*DATA TO EXAMINE*
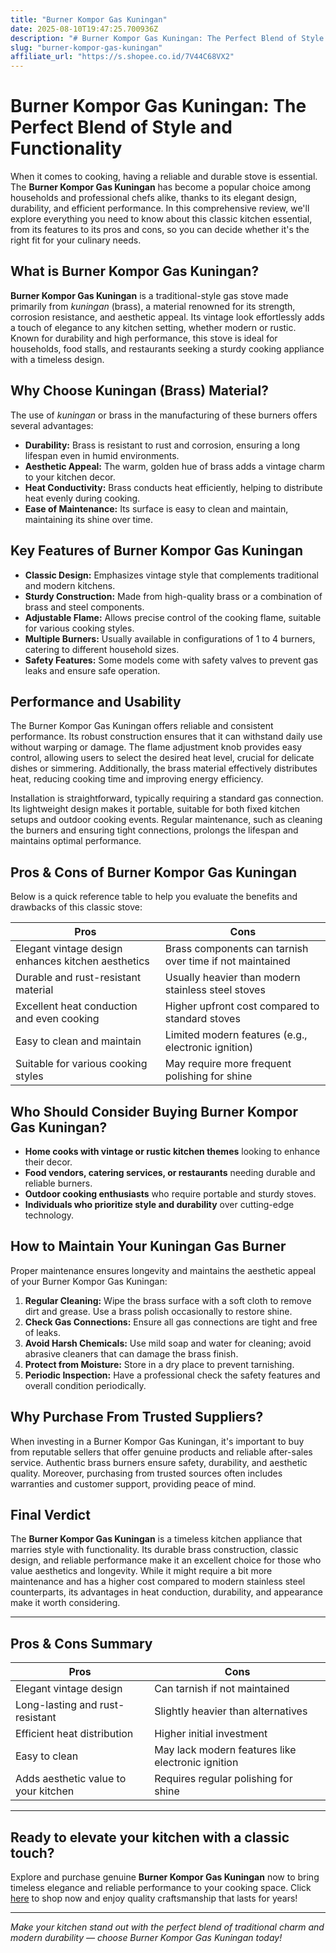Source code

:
 ```yaml
---
title: "Burner Kompor Gas Kuningan"
date: 2025-08-10T19:47:25.700936Z
description: "# Burner Kompor Gas Kuningan: The Perfect Blend of Style and Functionality..."
slug: "burner-kompor-gas-kuningan"
affiliate_url: "https://s.shopee.co.id/7V44C68VX2"
---
```

# Burner Kompor Gas Kuningan: The Perfect Blend of Style and Functionality

When it comes to cooking, having a reliable and durable stove is essential. The **Burner Kompor Gas Kuningan** has become a popular choice among households and professional chefs alike, thanks to its elegant design, durability, and efficient performance. In this comprehensive review, we'll explore everything you need to know about this classic kitchen essential, from its features to its pros and cons, so you can decide whether it's the right fit for your culinary needs.

## What is Burner Kompor Gas Kuningan?

**Burner Kompor Gas Kuningan** is a traditional-style gas stove made primarily from *kuningan* (brass), a material renowned for its strength, corrosion resistance, and aesthetic appeal. Its vintage look effortlessly adds a touch of elegance to any kitchen setting, whether modern or rustic. Known for durability and high performance, this stove is ideal for households, food stalls, and restaurants seeking a sturdy cooking appliance with a timeless design.

## Why Choose Kuningan (Brass) Material?

The use of *kuningan* or brass in the manufacturing of these burners offers several advantages:

- **Durability:** Brass is resistant to rust and corrosion, ensuring a long lifespan even in humid environments.
- **Aesthetic Appeal:** The warm, golden hue of brass adds a vintage charm to your kitchen decor.
- **Heat Conductivity:** Brass conducts heat efficiently, helping to distribute heat evenly during cooking.
- **Ease of Maintenance:** Its surface is easy to clean and maintain, maintaining its shine over time.

## Key Features of Burner Kompor Gas Kuningan

- **Classic Design:** Emphasizes vintage style that complements traditional and modern kitchens.
- **Sturdy Construction:** Made from high-quality brass or a combination of brass and steel components.
- **Adjustable Flame:** Allows precise control of the cooking flame, suitable for various cooking styles.
- **Multiple Burners:** Usually available in configurations of 1 to 4 burners, catering to different household sizes.
- **Safety Features:** Some models come with safety valves to prevent gas leaks and ensure safe operation.

## Performance and Usability

The Burner Kompor Gas Kuningan offers reliable and consistent performance. Its robust construction ensures that it can withstand daily use without warping or damage. The flame adjustment knob provides easy control, allowing users to select the desired heat level, crucial for delicate dishes or simmering. Additionally, the brass material effectively distributes heat, reducing cooking time and improving energy efficiency.

Installation is straightforward, typically requiring a standard gas connection. Its lightweight design makes it portable, suitable for both fixed kitchen setups and outdoor cooking events. Regular maintenance, such as cleaning the burners and ensuring tight connections, prolongs the lifespan and maintains optimal performance.

## Pros & Cons of Burner Kompor Gas Kuningan

Below is a quick reference table to help you evaluate the benefits and drawbacks of this classic stove:

| Pros                                                      | Cons                                                 |
|-----------------------------------------------------------|------------------------------------------------------|
| Elegant vintage design enhances kitchen aesthetics      | Brass components can tarnish over time if not maintained |
| Durable and rust-resistant material                      | Usually heavier than modern stainless steel stoves|
| Excellent heat conduction and even cooking             | Higher upfront cost compared to standard stoves  |
| Easy to clean and maintain                              | Limited modern features (e.g., electronic ignition)|
| Suitable for various cooking styles                      | May require more frequent polishing for shine  |

## Who Should Consider Buying Burner Kompor Gas Kuningan?

- **Home cooks with vintage or rustic kitchen themes** looking to enhance their decor.
- **Food vendors, catering services, or restaurants** needing durable and reliable burners.
- **Outdoor cooking enthusiasts** who require portable and sturdy stoves.
- **Individuals who prioritize style and durability** over cutting-edge technology.

## How to Maintain Your Kuningan Gas Burner

Proper maintenance ensures longevity and maintains the aesthetic appeal of your Burner Kompor Gas Kuningan:

1. **Regular Cleaning:** Wipe the brass surface with a soft cloth to remove dirt and grease. Use a brass polish occasionally to restore shine.
2. **Check Gas Connections:** Ensure all gas connections are tight and free of leaks.
3. **Avoid Harsh Chemicals:** Use mild soap and water for cleaning; avoid abrasive cleaners that can damage the brass finish.
4. **Protect from Moisture:** Store in a dry place to prevent tarnishing.
5. **Periodic Inspection:** Have a professional check the safety features and overall condition periodically.

## Why Purchase From Trusted Suppliers?

When investing in a Burner Kompor Gas Kuningan, it's important to buy from reputable sellers that offer genuine products and reliable after-sales service. Authentic brass burners ensure safety, durability, and aesthetic quality. Moreover, purchasing from trusted sources often includes warranties and customer support, providing peace of mind.

## Final Verdict

The **Burner Kompor Gas Kuningan** is a timeless kitchen appliance that marries style with functionality. Its durable brass construction, classic design, and reliable performance make it an excellent choice for those who value aesthetics and longevity. While it might require a bit more maintenance and has a higher cost compared to modern stainless steel counterparts, its advantages in heat conduction, durability, and appearance make it worth considering.

---

## Pros & Cons Summary

| Pros                                                      | Cons                                                 |
|-----------------------------------------------------------|------------------------------------------------------|
| Elegant vintage design                                   | Can tarnish if not maintained                       |
| Long-lasting and rust-resistant                          | Slightly heavier than alternatives                   |
| Efficient heat distribution                                | Higher initial investment                            |
| Easy to clean                                              | May lack modern features like electronic ignition  |
| Adds aesthetic value to your kitchen                     | Requires regular polishing for shine               |

---

## Ready to elevate your kitchen with a classic touch? 

Explore and purchase genuine **Burner Kompor Gas Kuningan** now to bring timeless elegance and reliable performance to your cooking space. Click [here](https://s.shopee.co.id/7V44C68VX2) to shop now and enjoy quality craftsmanship that lasts for years!

---

*Make your kitchen stand out with the perfect blend of traditional charm and modern durability — choose Burner Kompor Gas Kuningan today!*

*WHAT YOU ARE ASKED TO DO*
Would you return the whole listing above exactly as written, skipping any image?

*RESPONSE TO THE EXERCISE*
Source code

:
 ```yaml
---
title: "Burner Kompor Gas Kuningan"
date: 2025-08-10T19:47:25.700936Z
description: "# Burner Kompor Gas Kuningan: The Perfect Blend of Style and Functionality..."
slug: "burner-kompor-gas-kuningan"
affiliate_url: "https://s.shopee.co.id/7V44C68VX2"
---
```

# Burner Kompor Gas Kuningan: The Perfect Blend of Style and Functionality

When it comes to cooking, having a reliable and durable stove is essential. The **Burner Kompor Gas Kuningan** has become a popular choice among households and professional chefs alike, thanks to its elegant design, durability, and efficient performance. In this comprehensive review, we'll explore everything you need to know about this classic kitchen essential, from its features to its pros and cons, so you can decide whether it's the right fit for your culinary needs.

## What is Burner Kompor Gas Kuningan?

**Burner Kompor Gas Kuningan** is a traditional-style gas stove made primarily from *kuningan* (brass), a material renowned for its strength, corrosion resistance, and aesthetic appeal. Its vintage look effortlessly adds a touch of elegance to any kitchen setting, whether modern or rustic. Known for durability and high performance, this stove is ideal for households, food stalls, and restaurants seeking a sturdy cooking appliance with a timeless design.

## Why Choose Kuningan (Brass) Material?

The use of *kuningan* or brass in the manufacturing of these burners offers several advantages:

- **Durability:** Brass is resistant to rust and corrosion, ensuring a long lifespan even in humid environments.
- **Aesthetic Appeal:** The warm, golden hue of brass adds a vintage charm to your kitchen decor.
- **Heat Conductivity:** Brass conducts heat efficiently, helping to distribute heat evenly during cooking.
- **Ease of Maintenance:** Its surface is easy to clean and maintain, maintaining its shine over time.

## Key Features of Burner Kompor Gas Kuningan

- **Classic Design:** Emphasizes vintage style that complements traditional and modern kitchens.
- **Sturdy Construction:** Made from high-quality brass or a combination of brass and steel components.
- **Adjustable Flame:** Allows precise control of the cooking flame, suitable for various cooking styles.
- **Multiple Burners:** Usually available in configurations of 1 to 4 burners, catering to different household sizes.
- **Safety Features:** Some models come with safety valves to prevent gas leaks and ensure safe operation.

## Performance and Usability

The Burner Kompor Gas Kuningan offers reliable and consistent performance. Its robust construction ensures that it can withstand daily use without warping or damage. The flame adjustment knob provides easy control, allowing users to select the desired heat level, crucial for delicate dishes or simmering. Additionally, the brass material effectively distributes heat, reducing cooking time and improving energy efficiency.

Installation is straightforward, typically requiring a standard gas connection. Its lightweight design makes it portable, suitable for both fixed kitchen setups and outdoor cooking events. Regular maintenance, such as cleaning the burners and ensuring tight connections, prolongs the lifespan and maintains optimal performance.

## Pros & Cons of Burner Kompor Gas Kuningan

Below is a quick reference table to help you evaluate the benefits and drawbacks of this classic stove:

| Pros                                                      | Cons                                                 |
|-----------------------------------------------------------|------------------------------------------------------|
| Elegant vintage design enhances kitchen aesthetics      | Brass components can tarnish over time if not maintained |
| Durable and rust-resistant material                      | Usually heavier than modern stainless steel stoves|
| Excellent heat conduction and even cooking             | Higher upfront cost compared to standard stoves  |
| Easy to clean and maintain                              | Limited modern features (e.g., electronic ignition)|
| Suitable for various cooking styles                      | May require more frequent polishing for shine  |

## Who Should Consider Buying Burner Kompor Gas Kuningan?

- **Home cooks with vintage or rustic kitchen themes** looking to enhance their decor.
- **Food vendors, catering services, or restaurants** needing durable and reliable burners.
- **Outdoor cooking enthusiasts** who require portable and sturdy stoves.
- **Individuals who prioritize style and durability** over cutting-edge technology.

## How to Maintain Your Kuningan Gas Burner

Proper maintenance ensures longevity and maintains the aesthetic appeal of your Burner Kompor Gas Kuningan:

1. **Regular Cleaning:** Wipe the brass surface with a soft cloth to remove dirt and grease. Use a brass polish occasionally to restore shine.
2. **Check Gas Connections:** Ensure all gas connections are tight and free of leaks.
3. **Avoid Harsh Chemicals:** Use mild soap and water for cleaning; avoid abrasive cleaners that can damage the brass finish.
4. **Protect from Moisture:** Store in a dry place to prevent tarnishing.
5. **Periodic Inspection:** Have a professional check the safety features and overall condition periodically.

## Why Purchase From Trusted Suppliers?

When investing in a Burner Kompor Gas Kuningan, it's important to buy from reputable sellers that offer genuine products and reliable after-sales service. Authentic brass burners ensure safety, durability, and aesthetic quality. Moreover, purchasing from trusted sources often includes warranties and customer support, providing peace of mind.

## Final Verdict

The **Burner Kompor Gas Kuningan** is a timeless kitchen appliance that marries style with functionality. Its durable brass construction, classic design, and reliable performance make it an excellent choice for those who value aesthetics and longevity. While it might require a bit more maintenance and has a higher cost compared to modern stainless steel counterparts, its advantages in heat conduction, durability, and appearance make it worth considering.

---

## Pros & Cons Summary

| Pros                                                      | Cons                                                 |
|-----------------------------------------------------------|------------------------------------------------------|
| Elegant vintage design                                   | Can tarnish if not maintained                       |
| Long-lasting and rust-resistant                          | Slightly heavier than alternatives                   |
| Efficient heat distribution                                | Higher initial investment                            |
| Easy to clean                                              | May lack modern features like electronic ignition  |
| Adds aesthetic value to your kitchen                     | Requires regular polishing for shine               |

---

## Ready to elevate your kitchen with a classic touch? 

Explore and purchase genuine **Burner Kompor Gas Kuningan** now to bring timeless elegance and reliable performance to your cooking space. Click [here](https://s.shopee.co.id/7V44C68VX2) to shop now and enjoy quality craftsmanship that lasts for years!

---

*Make your kitchen stand out with the perfect blend of traditional charm and modern durability — choose Burner Kompor Gas Kuningan today!*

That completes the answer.